4 Ways Churches Relate To Power

Posted By vermonthills on Jul 11, 2022 | 0 comments


Week 4 : How Churches Relate To Power

You can listen here: https://vermonthillsumc.org/podcast/4-ways-churches-relate-to-power/

 

Type 1: Adjust & Excel (Therapeutic Christianity)

Bible Verse you are likely to hear:  Micah 6:8

He has told you, O mortal, what is good;
and what does the Lord require of you
but to do justice, and to love kindness,
and to walk humbly with your God?

What they want for their kids: To be happy and to get into the right college

How they respond to crisis: Give

 

Type 2:  Speak Truth To Power (Prophetic Christianity)

Bible Verse you are likely to hear: Amos 5: 23-24

Take away from me the noise of your songs;
I will not listen to the melody of your harps.
 But let justice roll down like water
and righteousness like an ever-flowing stream.

What they want for their kids: To be safe (a) and engaged (b)

How they respond to crisis: Protest / March / Organize

 

Type 3: Power From Beyond (Messianic Christianity)

Bible Verse you are likely to hear: John 3:16 and John 14:6

For God so loved the world that he gave his only Son,

so that everyone who believes in him may not perish but may have eternal life.

Jesus said to him, “I am the way and the truth and the life.

No one comes to the Father except through me.”

What they want for their kids: To be saved

How they respond to crisis: Pray

 

Type 4: Culture Warriors (Dominion Christianity)

Bible Verse you are likely to hear: 2 Chronicles 7:14

 if my people who are called by my name humble themselves, pray, seek my face, and turn from their wicked ways, then I will hear from heaven, and will forgive their sin and heal their land.

What they want for their kids: To be ready to give a defense  (1 Peter 3:15)

How they respond to crisis: Vote

 

 

Each of these types of Christianity have a secondary emphasis and then a neglected element.

Type 1 (Adjust & Excel) usually has a prophetic element (Type 2) which manifests in political activism and a heart for issues of justice. It may lack a strong sense of ‘help from beyond’ (Type 3) and thus may not look to intercessory prayer as a resource.

Type 2 (Speak Truth to Power) usually has a messianic element (Type 3) which manifests in passionate worship and service.

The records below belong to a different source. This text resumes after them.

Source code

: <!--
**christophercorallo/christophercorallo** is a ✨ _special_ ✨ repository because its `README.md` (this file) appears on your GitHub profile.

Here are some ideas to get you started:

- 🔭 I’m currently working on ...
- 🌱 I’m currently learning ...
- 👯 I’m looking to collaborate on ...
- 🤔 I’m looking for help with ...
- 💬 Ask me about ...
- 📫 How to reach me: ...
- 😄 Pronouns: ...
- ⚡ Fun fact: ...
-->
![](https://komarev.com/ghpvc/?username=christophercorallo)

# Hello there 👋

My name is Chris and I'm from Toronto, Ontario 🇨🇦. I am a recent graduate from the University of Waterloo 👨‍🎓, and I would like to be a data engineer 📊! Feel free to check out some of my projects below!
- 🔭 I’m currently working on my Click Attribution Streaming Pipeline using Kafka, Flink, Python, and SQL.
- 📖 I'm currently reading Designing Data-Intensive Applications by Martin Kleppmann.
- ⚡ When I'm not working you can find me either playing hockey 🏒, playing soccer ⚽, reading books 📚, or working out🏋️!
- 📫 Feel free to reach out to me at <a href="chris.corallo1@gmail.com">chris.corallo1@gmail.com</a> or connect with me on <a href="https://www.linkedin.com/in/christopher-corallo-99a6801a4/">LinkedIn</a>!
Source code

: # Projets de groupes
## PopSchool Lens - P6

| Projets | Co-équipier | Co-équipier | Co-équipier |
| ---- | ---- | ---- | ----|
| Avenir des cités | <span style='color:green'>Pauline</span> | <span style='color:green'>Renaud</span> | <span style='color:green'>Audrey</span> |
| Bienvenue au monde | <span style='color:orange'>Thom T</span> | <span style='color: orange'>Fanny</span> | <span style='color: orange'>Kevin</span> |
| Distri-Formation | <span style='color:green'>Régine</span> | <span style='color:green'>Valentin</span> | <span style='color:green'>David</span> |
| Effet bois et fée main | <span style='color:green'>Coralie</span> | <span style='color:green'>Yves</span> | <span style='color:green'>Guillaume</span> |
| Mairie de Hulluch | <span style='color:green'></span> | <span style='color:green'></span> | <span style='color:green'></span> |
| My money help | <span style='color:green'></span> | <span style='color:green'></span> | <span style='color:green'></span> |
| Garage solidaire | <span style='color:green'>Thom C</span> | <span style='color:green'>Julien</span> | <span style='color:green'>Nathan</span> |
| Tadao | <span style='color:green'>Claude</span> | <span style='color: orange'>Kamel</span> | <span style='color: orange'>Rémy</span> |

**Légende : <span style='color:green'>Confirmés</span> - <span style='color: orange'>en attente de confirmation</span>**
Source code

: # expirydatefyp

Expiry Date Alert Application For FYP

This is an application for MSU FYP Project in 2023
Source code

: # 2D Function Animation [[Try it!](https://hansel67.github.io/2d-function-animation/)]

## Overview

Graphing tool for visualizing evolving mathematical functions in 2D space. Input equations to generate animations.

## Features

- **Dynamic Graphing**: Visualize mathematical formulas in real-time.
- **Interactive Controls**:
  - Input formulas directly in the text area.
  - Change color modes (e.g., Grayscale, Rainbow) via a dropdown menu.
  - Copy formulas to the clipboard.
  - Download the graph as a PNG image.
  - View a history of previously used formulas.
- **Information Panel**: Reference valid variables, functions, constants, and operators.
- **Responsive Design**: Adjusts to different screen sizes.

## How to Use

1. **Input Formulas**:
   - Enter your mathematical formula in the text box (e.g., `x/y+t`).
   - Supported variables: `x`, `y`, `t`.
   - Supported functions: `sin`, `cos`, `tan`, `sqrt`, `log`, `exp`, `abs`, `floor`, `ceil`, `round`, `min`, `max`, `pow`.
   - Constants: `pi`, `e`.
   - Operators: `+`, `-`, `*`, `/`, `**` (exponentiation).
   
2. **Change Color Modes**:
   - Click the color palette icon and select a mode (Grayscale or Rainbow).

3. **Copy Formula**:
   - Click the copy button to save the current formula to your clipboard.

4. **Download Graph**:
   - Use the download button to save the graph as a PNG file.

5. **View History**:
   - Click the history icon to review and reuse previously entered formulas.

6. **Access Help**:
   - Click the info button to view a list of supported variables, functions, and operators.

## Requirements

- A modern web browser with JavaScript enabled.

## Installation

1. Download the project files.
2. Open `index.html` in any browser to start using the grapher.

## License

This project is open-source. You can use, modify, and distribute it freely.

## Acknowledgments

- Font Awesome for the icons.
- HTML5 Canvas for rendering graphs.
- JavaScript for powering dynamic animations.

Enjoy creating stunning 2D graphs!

It may lack a therapeutic element (Type 1) and often results in participants feeling worn down and burned out.

Type 3 (Power from Beyond) usually has a strong therapeutic element (Type 1) to help them adjust to cultural challenges and personal difficulties. It may lack a prophetic element (Type 2) of intervening and advocating for societal change or political activity.

The hope for analyzing churches in this way is to encourage partnership and mutual learning for the betterment of the collective whole. We need each other as the Body of Christ and while the different members of the body have different roles and purposes, we can establish relationships that emphasize our strengths and compensate for our weaknesses.

 

This way of understanding the first 3 Types was developed as a model over the last 25 years but a fourth category has come to prominence in the past several years in N. America.  

 Type 4 (Dominion) is a little different than the first 3 in that it has a strong sense of all of these categories (well-rounded in that sense) but views itself as self-contained unit (in a sense) that is not dependent on ‘others’ for its needs and is not primarily concerned with the betterment of the whole in the same way that the first 3 Types are. Dominion theology, in this sense, wants to be in charge and to control the mechanism of power. They are not interested in making corrections to the existing system to make it more just and more equitable for all, but in taking the reigns and steering toward ‘the way it should be’ by imposing their will and converting those who are lost or gone astray. This can be done by force if necessary.